Set meaningful custom_id: This unique custom_id value is required to be able to reference results after completion, simply said matching each request with the response from the API. In our case it also holds information about the version of the offer used for extraction (by providing a hash of the offer name and description).
What's Next? Key Challenges for Production AI
Launching a successful AI powered service is just the beginning. For us, the next steps for the Parameter Extraction Service are focused on measurement and refinement. Our plans align with the key challenges we believe any team will face when moving from a proof-of-concept to a production-grade AI system:
Building an LLM Evaluation Framework: A manual error analysis is great for getting started, but it doesn't scale. The critical next step for any project is to build an automated evaluation framework. This would allow us to track model performance over time, detect regressions, and prove the value of any changes, whether it’s a new prompt or an updated model.

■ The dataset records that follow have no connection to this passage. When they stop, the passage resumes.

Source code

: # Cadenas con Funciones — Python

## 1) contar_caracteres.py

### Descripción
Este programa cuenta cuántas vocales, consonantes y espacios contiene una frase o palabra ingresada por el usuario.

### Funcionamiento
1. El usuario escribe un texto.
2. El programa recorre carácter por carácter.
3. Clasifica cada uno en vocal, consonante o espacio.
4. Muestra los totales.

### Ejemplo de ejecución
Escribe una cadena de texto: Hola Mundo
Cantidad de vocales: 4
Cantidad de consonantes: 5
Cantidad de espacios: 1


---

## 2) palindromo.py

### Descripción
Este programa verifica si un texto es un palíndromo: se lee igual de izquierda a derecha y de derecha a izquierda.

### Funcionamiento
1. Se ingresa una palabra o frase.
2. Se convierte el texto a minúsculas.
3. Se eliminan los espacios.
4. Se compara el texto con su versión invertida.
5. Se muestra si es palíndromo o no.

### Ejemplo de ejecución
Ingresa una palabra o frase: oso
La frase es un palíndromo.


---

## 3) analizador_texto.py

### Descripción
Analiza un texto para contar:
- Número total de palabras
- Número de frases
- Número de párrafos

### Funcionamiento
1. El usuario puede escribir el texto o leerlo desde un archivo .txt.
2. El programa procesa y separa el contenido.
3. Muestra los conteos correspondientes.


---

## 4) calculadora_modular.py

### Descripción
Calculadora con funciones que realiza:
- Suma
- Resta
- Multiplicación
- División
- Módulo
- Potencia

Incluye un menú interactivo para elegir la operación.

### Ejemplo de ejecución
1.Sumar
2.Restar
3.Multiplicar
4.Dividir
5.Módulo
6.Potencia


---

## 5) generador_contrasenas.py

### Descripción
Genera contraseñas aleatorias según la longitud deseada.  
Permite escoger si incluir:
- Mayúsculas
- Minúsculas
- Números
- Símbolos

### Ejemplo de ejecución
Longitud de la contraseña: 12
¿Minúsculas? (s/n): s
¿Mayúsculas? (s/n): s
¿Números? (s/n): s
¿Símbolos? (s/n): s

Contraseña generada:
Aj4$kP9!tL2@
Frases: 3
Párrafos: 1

Implementing a Post-Processing Service: Our analysis proved that a significant number of "errors" are actually just formatting inconsistencies. Raw LLM output is rarely clean enough for production. A dedicated post-processing layer that normalizes casing, spacing, and data types is essential for transforming "almost correct" output into high-quality, reliable data.
Prompting and models: There are many novelties in the generative world, better, more specialized models that might boost further the LLM output quality.
At Heureka we are building a structured product catalogue, and this service is one step into this direction. By continuing to measure, refine, and build upon this foundation, we can transform even more messy text into trusted, high-quality data.